Но Елена еще сопротивлялась этому. Сальваторе увидел это в ее взгляде, уловил это в ее словах и не мог не восхититься этим. По-настоящему.
— Знаешь… Я… — он запнулся. Он первые не мог подобрать слов. Видимо, обнажение чьей-то души играет сразу против обоих соперников. — Я думаю, что в жизни не видел более мужественной и сильной девушки, чем ты.
Она заплакала, но Доберман не дал Елене отвести взгляд, снова обняв ее за плечи и прижав к себе.
— И сила заключается не только в том, чтобы с улыбкой встречать трудности, понимаешь?
— А в чем тогда? — прошептала она, обнимая Деймона. Она льнула к нему, искала в нем защиты и поддержки. Сальваторе — уже в который раз? — обнял в ответ. Ее шепот будоражил его: — Скажи, в чем? Где я могу найти источник?

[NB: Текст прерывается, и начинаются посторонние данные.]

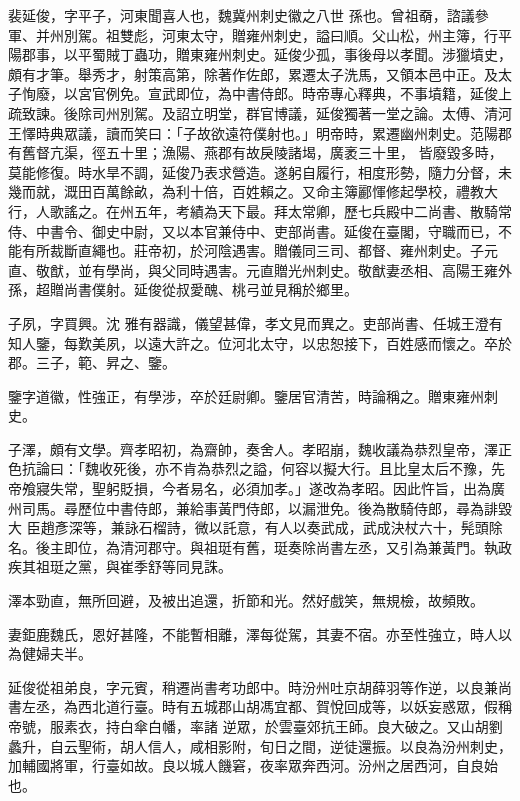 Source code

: \begin{pinyinscope}
 裴延俊，字平子，河東聞喜人也，魏冀州刺史徽之八世
 孫也。曾祖奣，諮議參軍、并州別駕。祖雙彪，河東太守，贈雍州刺史，謚曰順。父山松，州主簿，行平陽郡事，以平蜀賊丁蟲功，贈東雍州刺史。延俊少孤，事後母以孝聞。涉獵墳史，頗有才筆。舉秀才，射策高第，除著作佐郎，累遷太子洗馬，又領本邑中正。及太子恂廢，以宮官例免。宣武即位，為中書侍郎。時帝專心釋典，不事墳籍，延俊上疏致諫。後除司州別駕。及詔立明堂，群官博議，延俊獨著一堂之論。太傅、清河王懌時典眾議，讀而笑曰：「子故欲遠符僕射也。」明帝時，累遷幽州刺史。范陽郡有舊督亢渠，徑五十里；漁陽、燕郡有故戾陵諸堨，廣袤三十里，
 皆廢毀多時，莫能修復。時水旱不調，延俊乃表求營造。遂躬自履行，相度形勢，隨力分督，未幾而就，溉田百萬餘畝，為利十倍，百姓賴之。又命主簿酈惲修起學校，禮教大行，人歌謠之。在州五年，考績為天下最。拜太常卿，歷七兵殿中二尚書、散騎常侍、中書令、御史中尉，又以本官兼侍中、吏部尚書。延俊在臺閣，守職而已，不能有所裁斷直繩也。莊帝初，於河陰遇害。贈儀同三司、都督、雍州刺史。子元直、敬猷，並有學尚，與父同時遇害。元直贈光州刺史。敬猷妻丞相、高陽王雍外孫，超贈尚書僕射。延俊從叔愛醜、桃弓並見稱於鄉里。



 子夙，字買興。沈
 雅有器識，儀望甚偉，孝文見而異之。吏部尚書、任城王澄有知人鑒，每歎美夙，以遠大許之。位河北太守，以忠恕接下，百姓感而懷之。卒於郡。三子，範、昇之、鑒。



 鑒字道徽，性強正，有學涉，卒於廷尉卿。鑒居官清苦，時論稱之。贈東雍州刺史。



 子澤，頗有文學。齊孝昭初，為齋帥，奏舍人。孝昭崩，魏收議為恭烈皇帝，澤正色抗論曰：「魏收死後，亦不肯為恭烈之謚，何容以擬大行。且比皇太后不豫，先帝飧寢失常，聖躬貶損，今者易名，必須加孝。」遂改為孝昭。因此忤旨，出為廣州司馬。尋歷位中書侍郎，兼給事黃門侍郎，以漏泄免。後為散騎侍郎，尋為誹毀大
 臣趙彥深等，兼詠石榴詩，微以託意，有人以奏武成，武成決杖六十，髡頭除名。後主即位，為清河郡守。與祖珽有舊，珽奏除尚書左丞，又引為兼黃門。執政疾其祖珽之黨，與崔季舒等同見誅。



 澤本勁直，無所回避，及被出追還，折節和光。然好戲笑，無規檢，故頻敗。



 妻鉅鹿魏氏，恩好甚隆，不能暫相離，澤每從駕，其妻不宿。亦至性強立，時人以為健婦夫半。



 延俊從祖弟良，字元賓，稍遷尚書考功郎中。時汾州吐京胡薛羽等作逆，以良兼尚書左丞，為西北道行臺。時有五城郡山胡馮宜都、賀悅回成等，以妖妄惑眾，假稱帝號，服素衣，持白傘白幡，率諸
 逆眾，於雲臺郊抗王師。良大破之。又山胡劉蠡升，自云聖術，胡人信人，咸相影附，旬日之間，逆徒還振。以良為汾州刺史，加輔國將軍，行臺如故。良以城人饑窘，夜率眾奔西河。汾州之居西河，自良始也。




\end{pinyinscope}
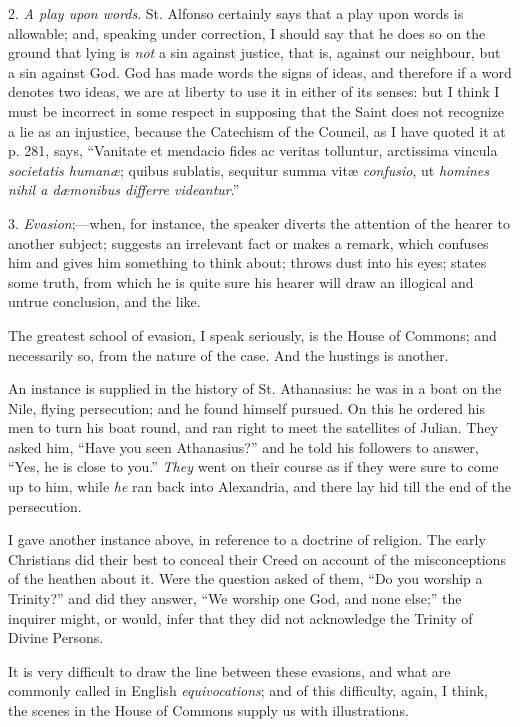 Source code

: 2. \emph{A play upon words}. St. Alfonso certainly says that a play
upon words is allowable; and, speaking under correction, I should say
that he does so on the ground that lying is \emph{not} a sin against
justice, that is, against our neighbour, but a sin against God. God has
made
words the signs of ideas, and therefore if a word denotes
two ideas, we are at liberty to use it in either of its senses: but
I
think I must be incorrect in some respect in supposing that
the Saint does not recognize a lie as an injustice, because the
Catechism of the Council, as I have quoted it at p. 281, says, ``Vanitate
et mendacio fides ac veritas tolluntur, arctissima vincula \emph{societatis
humanæ}; quibus sublatis, sequitur summa vitæ \emph{confusio}, ut \emph{homines
nihil a dæmonibus differre videantur}.''

3. \emph{Evasion};—when, for instance, the speaker diverts the
attention of the hearer to another subject; suggests an irrelevant fact
or makes a remark, which confuses him and gives him something to
think about; throws dust into his eyes; states some truth, from which he
is quite sure his hearer will draw an illogical and untrue conclusion,
and the like.

The greatest school of evasion, I speak seriously, is the House of
Commons; and necessarily so, from the nature of the case. And the
hustings is another.

An instance is supplied in the history of St. Athanasius: he was in a
boat on the Nile, flying persecution; and he found himself pursued. On
this he ordered his men to turn his boat round, and ran right to meet
the satellites of Julian. They asked him, ``Have you seen Athanasius?'' and
he told his followers to answer, ``Yes, he is close to you.'' \emph{They}
went on their course as if they were sure to come up to him, while \emph{he} ran
back into Alexandria, and there lay hid
till the end of the persecution.

I gave another instance above, in reference to a doctrine of
religion. The early Christians did their best to conceal their Creed on
account of the misconceptions of the heathen about it. Were the question
asked of them, ``Do you worship a Trinity?'' and did they
answer, ``We worship one God, and none else;'' the inquirer
might, or would, infer that they did not acknowledge the Trinity of
Divine Persons.

It is very difficult to draw the line between these evasions, and
what are commonly called in English \emph{equivocations}; and of this
difficulty, again, I think, the scenes in the House of Commons supply us
with illustrations.


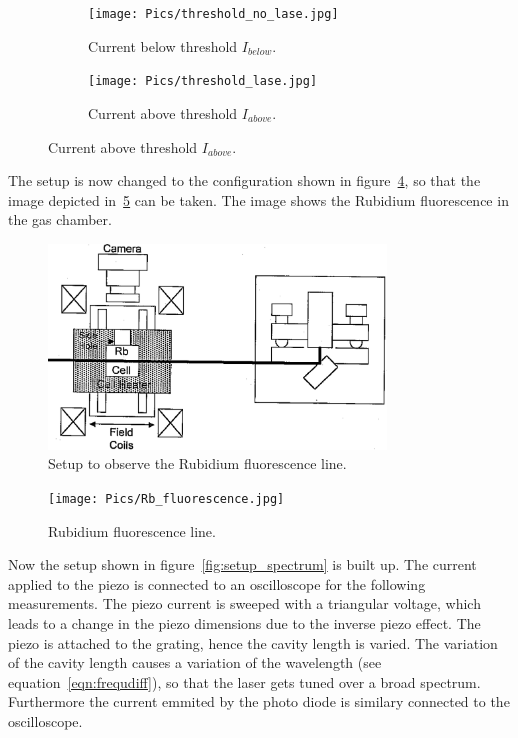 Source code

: \begin{figure}[h!]
  \centering
  \begin{subfigure}{0.48\textwidth}
    \centering
    \texttt{[image: Pics/threshold\_no\_lase.jpg]}
    \caption{Current below threshold $I_{below}$.}
    \label{fig:no_lase}
  \end{subfigure}
  \begin{subfigure}{0.48\textwidth}
    \centering
    \texttt{[image: Pics/threshold\_lase.jpg]}
    \caption{Current above threshold $I_{above}$.}
    \label{fig:lase}
  \end{subfigure}
\end{figure}
\FloatBarrier

The setup is now changed to the configuration shown in figure~\ref{fig:setup_fluorescence},
so that the image depicted in~\ref{fig:fluorescence} can be taken. The image
shows the Rubidium fluorescence in the gas chamber.

\begin{figure}
  \centering
  \includegraphics[width=0.8\textwidth]{Pics/setup_fluorescence.png}
  \caption{Setup to observe the Rubidium fluorescence line.\cite{anleitung}}
  \label{fig:setup_fluorescence}
\end{figure}

\begin{figure}
  \centering
  \texttt{[image: Pics/Rb\_fluorescence.jpg]}
  \caption{Rubidium fluorescence line.}
  \label{fig:fluorescence}
\end{figure}

\FloatBarrier
Now the setup shown in figure~\ref{fig:setup_spectrum} is built up.
The current applied to the piezo is connected to an oscilloscope
for the following measurements. The piezo current is sweeped with a triangular
voltage, which leads to a change in the piezo dimensions due to the inverse piezo
effect. The piezo is attached to the grating, hence the cavity length
is varied. The variation of the cavity length causes a variation of
the wavelength (see equation~\eqref{eqn:frequdiff}),
so that the laser gets tuned over a broad spectrum.
Furthermore the current emmited by the photo diode is similary connected to the oscilloscope.

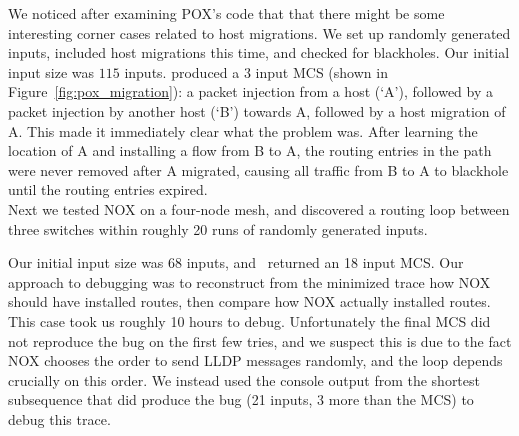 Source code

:  We noticed after examining POX's code
that that there might be some interesting corner cases related to host migrations.
We set up randomly generated inputs, included host
migrations this time, and checked for blackholes. Our initial input size was
$115$ inputs.
\projectname produced a $3$ input MCS (shown
in Figure~\ref{fig:pox_migration}): a packet injection from a
host (`A'), followed
by a packet injection by another host (`B') towards A, followed by a host migration of A. This made it immediately
clear what the problem was. After learning the location of A and installing a
flow from B to A, the routing entries in the path were never removed after A
migrated, causing all traffic from B to A to blackhole until the routing
entries expired.\\[0.5ex]
 Next we tested NOX on a four-node mesh, and discovered a
routing loop between three switches within
roughly 20 runs of randomly generated inputs.


Our initial input size was 68 inputs, and
\projectname~returned an 18 input MCS.
Our approach to debugging was to
reconstruct from the minimized trace how NOX should have installed routes, then compare
how NOX actually installed routes. This case took us roughly 10 hours to debug. Unfortunately the final MCS did
not reproduce the bug on the first few tries, and we suspect this is due to the fact
NOX chooses the order to send LLDP messages randomly, and the loop depends
crucially on this order. We instead used the console output from the shortest
subsequence that did produce the bug (21 inputs, 3 more than the MCS) to debug this trace.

— В слабости, Елена. В твоей боли. Не позволь этим сукам сломить тебя, слышишь? Как не позволила своему отцу. Как не позволила мне… То, что тебя угнетает, может тебя и мотивировать. Там, на самой глубине, там, куда ты не пускала еще никого и ничто, есть ярость. Ярость — не злость, и порой это чувство способно излечить. Ярость к жизни и к ее выходкам. Ярость к близким, которые тебя предали. Унизили. Бросили и растоптали. Ярость к самой себе за собственную слабость. Сразу не получится, но… Но если ты сдашься, тогда ты действительно окажешься мерзкой и отвратительной.
Она слушала его, смотря сквозь пустоту и ощущая жизнь: колорит разноцветных бутылок, яркой одежды, запахи алкоголя, духов и сигареты, слова Деймона… Все ощущала именно сейчас, в эту самую секунду, причем не требовалось никаких усилий.
Она слушала его, тая в его руках, как любовница, как ребенок, как сестра… Она находила освобождение и стимул, находила вновь новые пути, ведущие из тупика. Это не влюбляло ее в Сальваторе, не восхищало, но роднило ее с ним. Словно они дали клятву кровью, провели какой-то необычный ритуал или сделали еще что-то очень интимное и личное… Что-то, о чем не должны знать другие люди.
Елена медленно отстранилась, собираясь задать какой-то вопрос, но он разбился вдребезги, когда девушка поймала на себе взволнованный взгляд своего собеседника. Прежние сомнения развеялись.
Найти источник. Кажется невозможным и непосильным, кажется какой-то глупой сказкой… Или новой надеждой. Или новым призрачной иллюзией.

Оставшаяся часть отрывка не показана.